Probably? And did you say B's?

Of course I know I'm not a perfect mother but I did not think my kids were on to that yet. I thought they'd give me all A+'s, right?

"Oh, is it because I don't always have candy in the house?" I joked because surely that was it.

"No, it's not that," he said. And then I changed the subject.

I haven't stopped thinking about it since. I barely ever got less than A's when I was in school - so this revelation is eating me up. But I wasn't ready to hear and I don't think he was ready to say.


My number one focus in life right now is pants. No other laundry matters more than the baseball uniforms and practice pants. If they've got a game tonight then they'll need their practice pants tomorrow, and vice versa. I will not let them down, they will have their pants. And socks. And jersey and where is your hat? Do you have your cup-gloves-helmet-water-fleece? Tie your shoes.
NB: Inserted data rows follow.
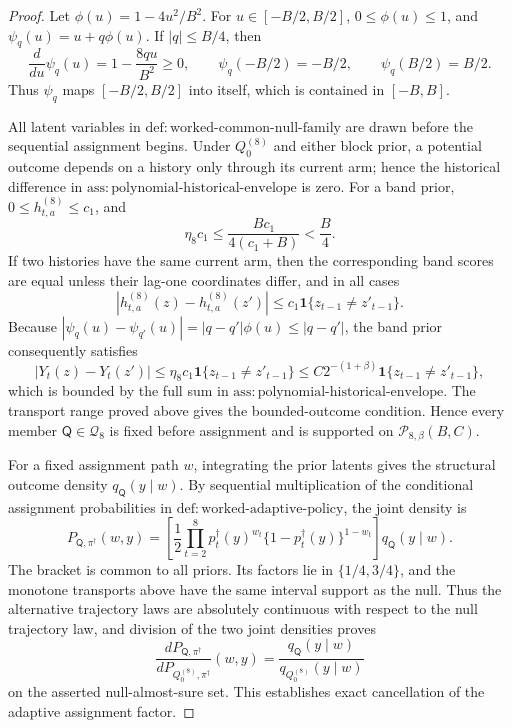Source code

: \documentclass{article}
\begin{document}
\begin{proof}
Let \(\phi(u)=1-4u^2/B^2\).  For \(u\in[-B/2,B/2]\), \(0\le\phi(u)\le1\), and \(\psi_q(u)=u+q\phi(u)\).  If \(\lvert q\rvert\le B/4\), then
\[
 \frac{d}{du}\psi_q(u)=1-\frac{8qu}{B^2}\ge0,
 \qquad
 \psi_q(-B/2)=-B/2,
 \qquad
 \psi_q(B/2)=B/2.
\]
Thus \(\psi_q\) maps \([-B/2,B/2]\) into itself, which is contained in \([-B,B]\).

All latent variables in \(\mathrm{def{:}worked\mbox{-}common\mbox{-}null\mbox{-}family}\) are drawn before the sequential assignment begins.  Under \(Q_0^{(8)}\) and either block prior, a potential outcome depends on a history only through its current arm; hence the historical difference in \(\mathrm{ass{:}polynomial\mbox{-}historical\mbox{-}envelope}\) is zero.  For a band prior, \(0\le h_{t,a}^{(8)}\le c_1\), and
\[
 \eta_8c_1\le \frac{Bc_1}{4(c_1+B)}<\frac B4.
\]
If two histories have the same current arm, then the corresponding band scores are equal unless their lag-one coordinates differ, and in all cases
\[
 |h_{t,a}^{(8)}(z)-h_{t,a}^{(8)}(z')|
 \le c_1\mathbf 1\{z_{t-1}\ne z'_{t-1}\}.
\]
Because \(|\psi_q(u)-\psi_{q'}(u)|=|q-q'|\phi(u)\le|q-q'|\), the band prior consequently satisfies
\[
 |Y_t(z)-Y_t(z')|
 \le\eta_8c_1\mathbf 1\{z_{t-1}\ne z'_{t-1}\}
 \le C2^{-(1+\beta)}\mathbf 1\{z_{t-1}\ne z'_{t-1}\},
\]
which is bounded by the full sum in \(\mathrm{ass{:}polynomial\mbox{-}historical\mbox{-}envelope}\).  The transport range proved above gives the bounded-outcome condition.  Hence every member \(\mathsf Q\in\mathcal Q_8\) is fixed before assignment and is supported on \(\mathcal P_{8,\beta}(B,C)\).

For a fixed assignment path \(w\), integrating the prior latents gives the structural outcome density \(q_{\mathsf Q}(y\mid w)\).  By sequential multiplication of the conditional assignment probabilities in \(\mathrm{def{:}worked\mbox{-}adaptive\mbox{-}policy}\), the joint density is
\[
 P_{\mathsf Q,\pi^\dagger}(w,y)
 =\left[\frac12\prod_{t=2}^8p_t^\dagger(y)^{w_t}
 \{1-p_t^\dagger(y)\}^{1-w_t}\right]q_{\mathsf Q}(y\mid w).
\]
The bracket is common to all priors.  Its factors lie in \(\{1/4,3/4\}\), and the monotone transports above have the same interval support as the null.  Thus the alternative trajectory laws are absolutely continuous with respect to the null trajectory law, and division of the two joint densities proves
\[
 \frac{dP_{\mathsf Q,\pi^\dagger}}
 {dP_{Q_0^{(8)},\pi^\dagger}}(w,y)
 =\frac{q_{\mathsf Q}(y\mid w)}{q_{Q_0^{(8)}}(y\mid w)}
\]
on the asserted null-almost-sure set.  This establishes exact cancellation of the adaptive assignment factor.


\end{proof}
\end{document}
I might have some B's but I get perfect attendance, no doubt. I show up. They know it. Well, I don't know if they even know they should know it. It's not on their minds. I'm mom. I'm the background to their world. But they'd totally notice if I wasn't present and they would yell MOM! and search for me until I'm in their background again.
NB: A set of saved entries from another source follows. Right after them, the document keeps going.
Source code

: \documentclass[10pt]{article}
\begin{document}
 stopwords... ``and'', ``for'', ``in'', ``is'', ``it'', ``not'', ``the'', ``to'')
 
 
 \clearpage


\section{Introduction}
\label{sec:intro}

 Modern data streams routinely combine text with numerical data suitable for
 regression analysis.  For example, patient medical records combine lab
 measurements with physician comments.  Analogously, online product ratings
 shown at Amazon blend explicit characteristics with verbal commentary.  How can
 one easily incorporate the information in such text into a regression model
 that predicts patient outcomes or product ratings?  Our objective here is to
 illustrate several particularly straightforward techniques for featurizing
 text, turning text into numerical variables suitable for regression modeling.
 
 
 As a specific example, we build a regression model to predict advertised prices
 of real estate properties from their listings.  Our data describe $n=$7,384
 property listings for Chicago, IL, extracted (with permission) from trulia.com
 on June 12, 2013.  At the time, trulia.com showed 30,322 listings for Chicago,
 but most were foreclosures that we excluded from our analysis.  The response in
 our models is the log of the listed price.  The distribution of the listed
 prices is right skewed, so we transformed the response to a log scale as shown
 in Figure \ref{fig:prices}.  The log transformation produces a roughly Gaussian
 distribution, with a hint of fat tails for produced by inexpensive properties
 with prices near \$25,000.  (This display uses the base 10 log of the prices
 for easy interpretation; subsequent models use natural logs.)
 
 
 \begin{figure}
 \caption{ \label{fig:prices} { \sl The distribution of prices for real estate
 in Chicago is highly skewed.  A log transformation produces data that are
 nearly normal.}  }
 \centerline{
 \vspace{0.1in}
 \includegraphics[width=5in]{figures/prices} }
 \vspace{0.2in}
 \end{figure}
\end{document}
There are hard days with tests and we all struggle just to pass. But there are no grades and no report cards when it's the middle of the night and they come to find me, their home-base, healer, the place where they are safe. They always root to get as close as they can get to my heart. Maybe they can feel that a very important part of themselves is still inside there. And the only curve is my body to theirs. I am the grade. I am their gold star.


13 comments:

  1. sigh. i could read your writing every day. its beautiful and perfect. you are a writer!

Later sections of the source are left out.